Start of PROVIDED RECORDS
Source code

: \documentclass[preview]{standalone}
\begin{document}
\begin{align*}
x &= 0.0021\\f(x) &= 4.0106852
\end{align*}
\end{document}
End of PROVIDED RECORDS
WHAT TO DO => What is needed is an exact transcription of every entry above.

EXPECTED ANSWER =>
Source code

: \documentclass[preview]{standalone}
\begin{document}
\begin{align*}
x &= 0.0021\\f(x) &= 4.0106852
\end{align*}
\end{document}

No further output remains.